Friday, June 18, 2010

Tuning CentOS 5.x x64 for iSCSI Performance

SkyHi @ Friday, June 18, 2010

In order to get the best performance from CentOS and the iSCSI deployment we recommend the following tweaks. These tweaks will give you the best performance for your iSCSI deployments. The network configuration can be used with NFS as is. Click to read more...

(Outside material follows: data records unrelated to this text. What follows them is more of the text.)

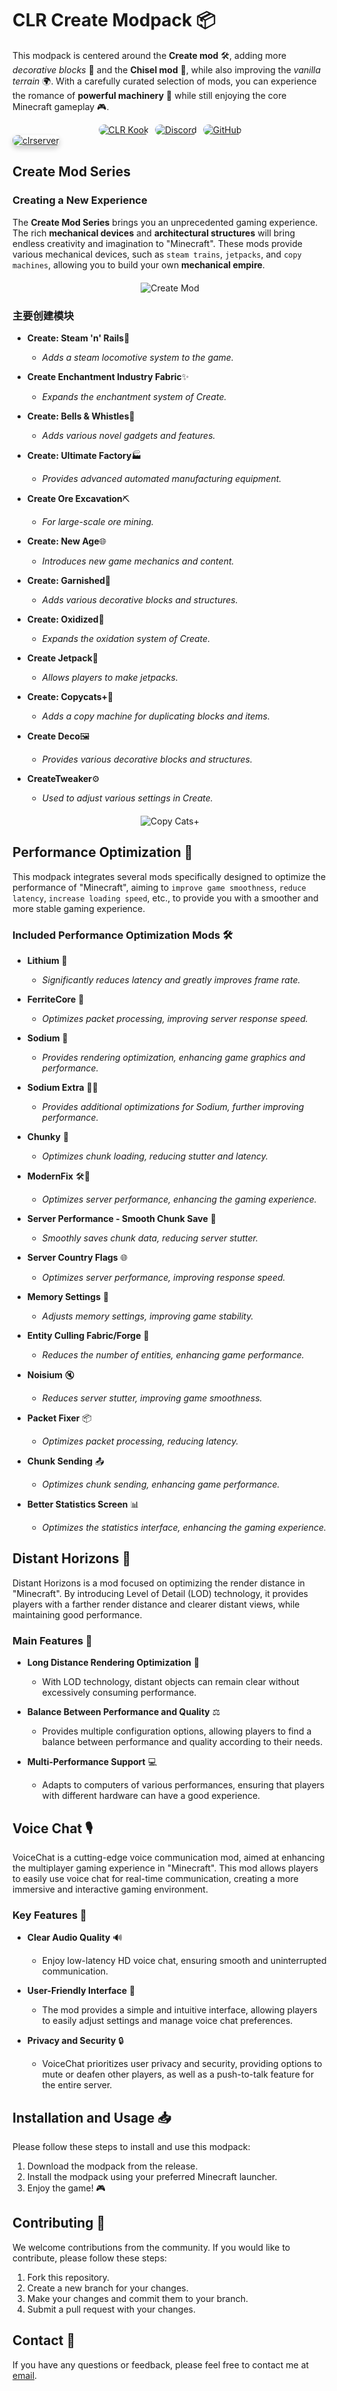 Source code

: 
# CLR Create Modpack 📦
This modpack is centered around the **Create mod** 🛠️, adding more *decorative blocks* 🎨 and the **Chisel mod** 🗿, while also improving the *vanilla terrain* 🌍. With a carefully curated selection of mods, you can experience the romance of **powerful machinery** 💪 while still enjoying the core Minecraft gameplay 🎮.

<div style="display: flex; align-items: center; justify-content: center;">
    <a href="https://kook.top/JWqTrY" style="border-radius: 8px; overflow: hidden; display: inline-block; vertical-align: top;">
        <img src="https://img.shields.io/badge/%20KOOK-007BFF?style=for-the-badge&logo=minutemailer&logoWidth=20" alt="CLR Kook" style="border-radius: 8px;">
    </a>
    <a href="https://discord.gg/Drx7eXh7" style="border-radius: 8px; overflow: hidden; display: inline-block; vertical-align: top; margin-left: 10px;">
        <img src="https://img.shields.io/badge/Discord-7289DA?style=for-the-badge&logo=discord&logoColor=white&logoWidth=20" alt="Discord" style="border-radius: 8px;">
    </a>
    <a href="https://github.com/littlepenguin66" style="border-radius: 8px; overflow: hidden; display: inline-block; margin-left: 10px; vertical-align: top;">
        <img src="https://img.shields.io/badge/GitHub-100000?style=for-the-badge&logo=github&logoColor=white&logoWidth=20" alt="GitHub" style="border-radius: 8px;">
    </a>
</div>

<a href="https://http://clr.clrserver.top">
    <img src="https://clrclrserver.files.wordpress.com/2023/10/clrcraft.png?w=1024" alt="clrserver" style="border-radius: 8px; box-shadow: 0 4px 8px 0 rgba(0,0,0,0.2); transition: 0.3s;">
</a>

## Create Mod Series

### Creating a New Experience

The **Create Mod Series** brings you an unprecedented gaming experience. The rich **mechanical devices** and **architectural structures** will bring endless creativity and imagination to "Minecraft". These mods provide various mechanical devices, such as `steam trains`, `jetpacks`, and `copy machines`, allowing you to build your own **mechanical empire**.

<div style="text-align: center; margin: 20px 0;">
        <img src="https://i.mcmod.cn/editor/upload/20220904/1662262119_216326_xMLH.webp" alt="Create Mod" style="max-width: 100%; height: auto;">
</div>

### 主要创建模块

- **Create: Steam 'n' Rails**🚂 
    - *Adds a steam locomotive system to the game.*

- **Create Enchantment Industry Fabric**✨
    - *Expands the enchantment system of Create.*

- **Create: Bells & Whistles**🎁 
    - *Adds various novel gadgets and features.*

- **Create: Ultimate Factory**🏭 
    - *Provides advanced automated manufacturing equipment.*

- **Create Ore Excavation**⛏️ 
    - *For large-scale ore mining.*

- **Create: New Age**🌐 
    - *Introduces new game mechanics and content.*

- **Create: Garnished**🎨 
    - *Adds various decorative blocks and structures.*

- **Create: Oxidized**🧪 
    - *Expands the oxidation system of Create.*

- **Create Jetpack**🚀 
    - *Allows players to make jetpacks.*

- **Create: Copycats+**📠 
    - *Adds a copy machine for duplicating blocks and items.*

- **Create Deco**🖼️ 
    - *Provides various decorative blocks and structures.*

- **CreateTweaker**⚙️ 
    - *Used to adjust various settings in Create.*

<div style="text-align: center; margin: 20px 0;">
    <img src="https://cdn.modrinth.com/data/UT2M39wf/images/e20c128b7c0e000e904584811d20f753d846af80.png" alt="Copy Cats+" style="max-width: 50%; height: auto;">
</div>

## Performance Optimization 🚀

This modpack integrates several mods specifically designed to optimize the performance of "Minecraft", aiming to `improve game smoothness`, `reduce latency`, `increase loading speed`, etc., to provide you with a smoother and more stable gaming experience.

### Included Performance Optimization Mods 🛠️

- **Lithium** 💎
    - *Significantly reduces latency and greatly improves frame rate.*

- **FerriteCore** 🧲
    - *Optimizes packet processing, improving server response speed.*

- **Sodium** 🧪
    - *Provides rendering optimization, enhancing game graphics and performance.*

- **Sodium Extra** 🧪💡
    - *Provides additional optimizations for Sodium, further improving performance.*

- **Chunky** 🧱
    - *Optimizes chunk loading, reducing stutter and latency.*

- **ModernFix** 🛠️🔄
    - *Optimizes server performance, enhancing the gaming experience.*

- **Server Performance - Smooth Chunk Save** 💾
    - *Smoothly saves chunk data, reducing server stutter.*

- **Server Country Flags** 🌐
    - *Optimizes server performance, improving response speed.*

- **Memory Settings** 🧠
    - *Adjusts memory settings, improving game stability.*

- **Entity Culling Fabric/Forge** 👾
    - *Reduces the number of entities, enhancing game performance.*

- **Noisium** 🔇
    - *Reduces server stutter, improving game smoothness.*

- **Packet Fixer** 📦
    - *Optimizes packet processing, reducing latency.*

- **Chunk Sending** 📤
    - *Optimizes chunk sending, enhancing game performance.*

- **Better Statistics Screen** 📊
    - *Optimizes the statistics interface, enhancing the gaming experience.*

## Distant Horizons 🌅

Distant Horizons is a mod focused on optimizing the render distance in "Minecraft". By introducing Level of Detail (LOD) technology, it provides players with a farther render distance and clearer distant views, while maintaining good performance.

### Main Features 🌟

- **Long Distance Rendering Optimization** 🌄
    - With LOD technology, distant objects can remain clear without excessively consuming performance.

- **Balance Between Performance and Quality** ⚖️
    - Provides multiple configuration options, allowing players to find a balance between performance and quality according to their needs.

- **Multi-Performance Support** 💻
    - Adapts to computers of various performances, ensuring that players with different hardware can have a good experience.

## Voice Chat 🎙️

VoiceChat is a cutting-edge voice communication mod, aimed at enhancing the multiplayer gaming experience in "Minecraft". This mod allows players to easily use voice chat for real-time communication, creating a more immersive and interactive gaming environment.

### Key Features 🌈

- **Clear Audio Quality** 🔊
    - Enjoy low-latency HD voice chat, ensuring smooth and uninterrupted communication.

- **User-Friendly Interface** 👥
    - The mod provides a simple and intuitive interface, allowing players to easily adjust settings and manage voice chat preferences.

- **Privacy and Security** 🔒
    - VoiceChat prioritizes user privacy and security, providing options to mute or deafen other players, as well as a push-to-talk feature for the entire server.

## Installation and Usage 📥

Please follow these steps to install and use this modpack:

1. Download the modpack from the release.
2. Install the modpack using your preferred Minecraft launcher.
3. Enjoy the game! 🎮

## Contributing 🤝

We welcome contributions from the community. If you would like to contribute, please follow these steps:

1. Fork this repository.
2. Create a new branch for your changes.
3. Make your changes and commit them to your branch.
4. Submit a pull request with your changes.

## Contact 📧

If you have any questions or feedback, please feel free to contact me at [email](littlepenguinzq@gmail.com).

Add the following to your /etc/sysctl.conf:



net.ipv4.tcp_window_scaling = 1

net.ipv4.tcp_syncookies = 1

net.core.rmem_max = 16777216

net.core.wmem_max = 16777216

net.ipv4.tcp_rmem = 4096 87380 16777216

net.ipv4.tcp_wmem = 4096 65536 16777216

net.ipv4.tcp_no_metrics_save = 1

net.ipv4.tcp_moderate_rcvbuf = 1

net.core.netdev_max_backlog = 2500







Run the following to modify the TX queue of the ethernet adapters:




ifconfig eth1 txqueuelen 1000

(Only do this for 1GB links)





Modify the MTU on the ethernet adapters:


Add the following line to the IF configuration files: (located at /etc/sysconfig-network-scripts/ifcfg-eth*)



MTU=9000





Add the following to your ietd.conf (iSCSI configuation files):



InitialR2T No

ImmediateData Yes

xMaxRecvDataSegmentLength 262144






iSCSI ietd.conf Optimizations


If you have a hardware RAID controller for the data set you will be exporting via iSCSI you can use the configuration called 'blockio'. This setting will allow the RAID card to do all the caching and buffering that it needs. If you are using Software RAID or 'fake' RAID you should use the type 'fileio' this will allow the iSCSI service to use the processor and built in RAM to do caching and buffering.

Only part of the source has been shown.